Si hablamos de España, añadan ustedes a este cóctel el galimatías de las identidades territoriales. El conflicto catalán ha dividido a los progresistas de nuestro país entre quienes han decidido que España es irreformable y quienes pensamos que el independentismo es una traición a la causa común. Sea como sea, la casa queda sin barrer y a merced de otra identidad creciente, abrumadora y tóxica: la del ultranacionalismo español.
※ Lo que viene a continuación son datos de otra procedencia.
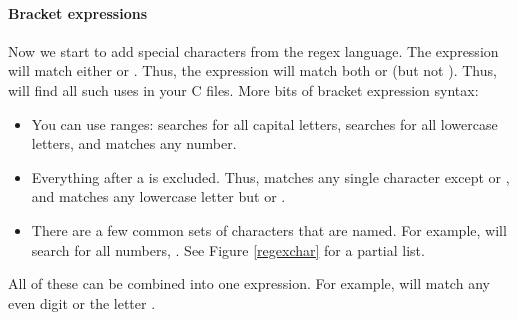 

\paragraph{Bracket expressions} Now we start to add special characters
from the regex language. The expression \ci{[fs]} will match either
 or . Thus, the expression  will match both
 or  (but not ). Thus,  will find all such uses in your C files. More bits of
bracket expression syntax:

\begin{itemize}
\item You can use ranges: \ci{[A-Z]} searches for all capital letters,
\ci{[A-Za-z]} searches for all lowercase letters, and \ci{[0-9]} matches
any number. 
\item {} Everything after a \ci{\that} is excluded. Thus, \ci{[\that{}fs]} matches
any single character except  or , and
\ci{[a-z\that{}fs]} matches any lowercase letter
but  or .
\item There are a few common sets of characters that are named. For
example, \bi{[[:digit:]]} will search for all numbers, \bi{[0-9]}. See
Figure \ref{regexchar} for a partial list. 
\end{itemize}

All of these can be combined into one expression. For example,
\bi{[eE[:digit:]\that{}13579]} will match any even digit or the letter .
En el contexto político actual, este dilema adquiere tintes dramáticos. Estamos a pocos meses de unas elecciones en las que el populismo de derechas puede hacerse con ayuntamientos, comunidades autónomas y el Parlamento Europeo. Tal vez incluso con el gobierno de la nación. Frente a esta situación, cada una de las batallas parciales es irrenunciable, pero estamos obligados al mismo tiempo a proporcionar una narrativa política común, transformadora: el relato de la equidad social dentro de los límites planetarios; el de fronteras más abiertas y países más prósperos e integrados sobre la base de los derechos de todos los trabajadores; el de la igualdad plena entre mujeres y hombres, y el de la diversidad como valor; el de la democracia participativa y la descentralización inteligente de la toma de decisiones.
¿Ven ustedes algún partido o coalición política española que ofrezca esta visión y esté dispuesto a arriesgarse electoralmente y ceder para alcanzarla? Yo tampoco.
Tal vez haya esperanza en conceptos como el New Deal verde, impulsado en EEUU por la congresista Ocasio-Cortez. Es una versión política del argumento académico de la Economía del Dónut. En todo caso, Lilla defiende que lo que hagamos debe estar construido sobre una concepción contemporánea de la ciudadanía. Un orgullo colectivo que no entiende el patriotismo o las identidades propias como el ensimismamiento gregario, sino como el ejercicio de la responsabilidad frente a otros, también los de fuera. Y que sea capaz de incluir a quienes comparten la aspiración de cambio, aunque discrepen de alguna de sus partes.
Lo dicho: preguntas que seben ser contestadas.